Her breath was suddenly lost, as if she had been kicked, and she became distraught in her shaky language. I tried my best to make out the rest of the tape.

“I walked for an hour, at least, and eventually found my way there, orange bands guiding the way back home. I saw Bruce, but he wasn’t in the fields. He was on the woods surrounding the other side of the fields and I crouched down and tried to make out what his shape was doing. That’s when I saw it – he had our shovel in his hands, and there was a decomposing body on the ground. Even from afar, I could make out that the bones were showing a bit and the mouth was opened, as if they had been screaming. Bruce kept digging and digging and I watched for what seemed like forever. And then he just kind of…threw the body inside the hole. I decided it wouldn’t take long for him to cover the body back up and so I turned around and started on my way home. It took me longer this time as I had to search for all the orange bands, but my mind was focused and I made it. He came home two hours later, covered in dirt, saying he was ready for bed. Oh, Bruce… what have you done?” The tape clicked ‘finished.’

My hands trembled as I started tape “5”, something telling me that Mindy must have been reading some elaborate story on these tapes. She must have taken up her sci-fi, horror-style writing and used this as her way of dealing with the Alzheimer’s. Yeah, that must have been it! There’s no way any of this could be real. Her voice started out even more shaky than the last, almost indecipherable this time in comparison.

“Today I followed the orange bands back to the fields and found my worst nightmare.” She paused for a long time, sobbing in-between breaths. I knew that cry better than anything; she was really, truly distraught and this whole thing must not have been feigned. “Bruce had a real, live human tied to a tree in the forest and he was hitting him relentlessly with a shovel. I recognized the man as the owner of the local gas station, older and weak with brittle bones already. Bruce kept hitting him with this wicked smile on his face and as the man screamed out his final, ‘Why?!’ my sweet, loving husband replied, ‘Because I can get away with it. Nobody will ever come looking for you.’ His final scream of pain let loose and then he was gone – that fast. I quickened my pace and hurried home, hoping Bruce hadn’t seen me. I thought about tearing the orange bands from the trees and never returning to that horrible scene but I knew the next day I’d be right back there again, tempted by some pull to come watch him do it all over again.”

Tape “6.” “I’ve thought about saying something to the doctor. It’s something in the way Bruce looks at me… the love isn’t there anymore. We go to bed and he doesn’t say a word. He just turns over, flicks off the light, and goes to sleep. I make breakfast in the morning but he’s gone and I know what he’s doing. I’m worried about my safety…I’m worried about the people in the town.”
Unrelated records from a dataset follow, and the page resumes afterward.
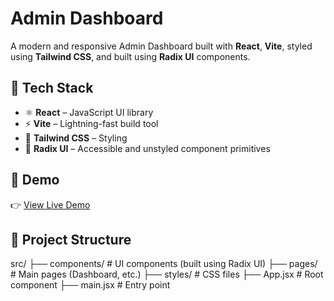 # Admin Dashboard

A modern and responsive Admin Dashboard built with **React**, **Vite**, styled using **Tailwind CSS**, and built using **Radix UI** components.

## 🚀 Tech Stack

- ⚛️ **React** – JavaScript UI library
- ⚡ **Vite** – Lightning-fast build tool
- 🎨 **Tailwind CSS** – Styling
- 🧱 **Radix UI** – Accessible and unstyled component primitives

## 🔗 Demo

👉 [View Live Demo](https://dashboard-admin-rosy-ten.vercel.app/)  

## 📁 Project Structure

src/
├── components/ # UI components (built using Radix UI)
├── pages/ # Main pages (Dashboard, etc.)
├── styles/ # CSS files
├── App.jsx # Root component
├── main.jsx # Entry point

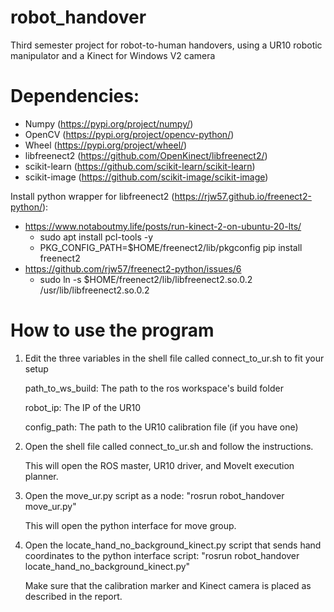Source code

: # robot_handover
Third semester project for robot-to-human handovers, using a UR10 robotic manipulator and a Kinect for Windows V2 camera




# Dependencies:
- Numpy (https://pypi.org/project/numpy/)
- OpenCV (https://pypi.org/project/opencv-python/)
- Wheel (https://pypi.org/project/wheel/)
- libfreenect2 (https://github.com/OpenKinect/libfreenect2/)
- scikit-learn (https://github.com/scikit-learn/scikit-learn)
- scikit-image (https://github.com/scikit-image/scikit-image)

Install python wrapper for libfreenect2 (https://rjw57.github.io/freenect2-python/):
- https://www.notaboutmy.life/posts/run-kinect-2-on-ubuntu-20-lts/
  * sudo apt install pcl-tools -y
  * PKG_CONFIG_PATH=$HOME/freenect2/lib/pkgconfig pip install freenect2
- https://github.com/rjw57/freenect2-python/issues/6
  * sudo ln -s $HOME/freenect2/lib/libfreenect2.so.0.2 /usr/lib/libfreenect2.so.0.2




# How to use the program

1. Edit the three variables in the shell file called connect_to_ur.sh to fit your setup

    path_to_ws_build: The path to the ros workspace's build folder
    
    robot_ip: The IP of the UR10
    
    config_path: The path to the UR10 calibration file (if you have one)
    

2. Open the shell file called connect_to_ur.sh and follow the instructions.

    This will open the ROS master, UR10 driver, and MoveIt execution planner.

3. Open the move_ur.py script as a node: "rosrun robot_handover move_ur.py"

    This will open the python interface for move group.

4. Open the locate_hand_no_background_kinect.py script that sends hand coordinates to the python interface script: "rosrun robot_handover locate_hand_no_background_kinect.py"

    Make sure that the calibration marker and Kinect camera is placed as described in the report.
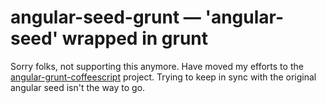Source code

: # angular-seed-grunt — 'angular-seed' wrapped in grunt

Sorry folks, not supporting this anymore.  Have moved my efforts to the [angular-grunt-coffeescript](https://github.com/roytruelove/angular-grunt-coffeescript) project.  Trying to keep in sync with the original angular seed isn't the way to go.

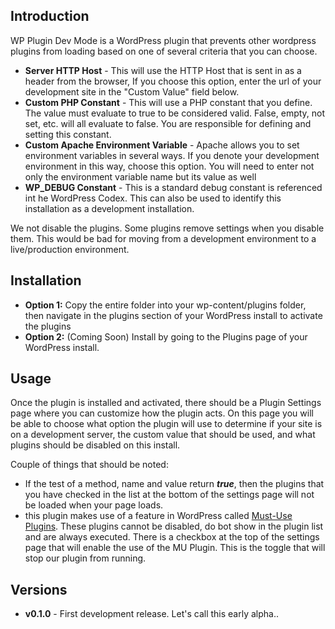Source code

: ## Introduction

WP Plugin Dev Mode is a WordPress plugin that prevents other wordpress plugins from loading based on one of several criteria that you can choose. 

* **Server HTTP Host** - This will use the HTTP Host that is sent in as a header from the browser, If you choose this option, enter the url of your development site in the "Custom Value" field below.</li>
* **Custom PHP Constant** - This will use a PHP constant that you define. The value must evaluate to true to be considered valid. False, empty, not set, etc. will all evaluate to false. You are responsible for defining and setting this constant.</li>
* **Custom Apache Environment Variable** - Apache allows you to set environment variables in several ways. If you denote your development environment in this way, choose this option. You will need to enter not only the environment variable name but its value as well</li>
* **WP_DEBUG Constant** - This is a standard debug constant is referenced int he WordPress Codex. This can also be used to identify this installation as a development installation. </li>

We not disable the plugins. Some plugins remove settings when you disable them. This would be bad for moving from a development environment to a live/production environment.

## Installation

* **Option 1:** Copy the entire folder into your wp-content/plugins folder, then navigate in the plugins section of your WordPress install to activate the plugins
* **Option 2:** (Coming Soon) Install by going to the Plugins page of your WordPress install.

## Usage

Once the plugin is installed and activated, there should be a Plugin Settings page where you can customize how the plugin acts. On this page you will be able to choose what option the plugin
will use to determine if your site is on a development server, the custom value that should be used, and what plugins should be disabled on this install. 

Couple of things that should be noted:

* If the test of a method, name and value return ***true***, then the plugins that you have checked in the list at the bottom of the settings page will not be loaded when your page loads.
* this plugin makes use of a feature in WordPress called [Must-Use Plugins](http://codex.wordpress.org/Must_Use_Plugins). These plugins cannot be disabled, do bot show in the plugin list and are always executed. There is a checkbox at the top of the settings page that will enable the use of the MU Plugin. This is the toggle that will stop our plugin from running.

## Versions
* **v0.1.0** - First development release. Let's call this early alpha..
Tape “7.” “If anything happens to me, I’m sorry to say it probably wasn’t the Alzheimer’s.”

The rest of the tapes were blank. They had never gotten any information spoken into them.

That evening, shaking, I took a shovel in my hands and I ventured into the woods behind the cottage. The orange bands were tied to almost every large tree. My heart skipped a beat when I saw them. Why hadn’t I noticed those before?

I trekked further and further, deeper and deeper into the woods as I followed the orange bands, now faded with time from when Mindy must have taken careful preparation and wrapped them so neatly around the trees. The last reminder of Mindy, the final gift she had left in her departure from this earth. As I came to the fields, I scanned my eyes looking for the freshest mound of dirt.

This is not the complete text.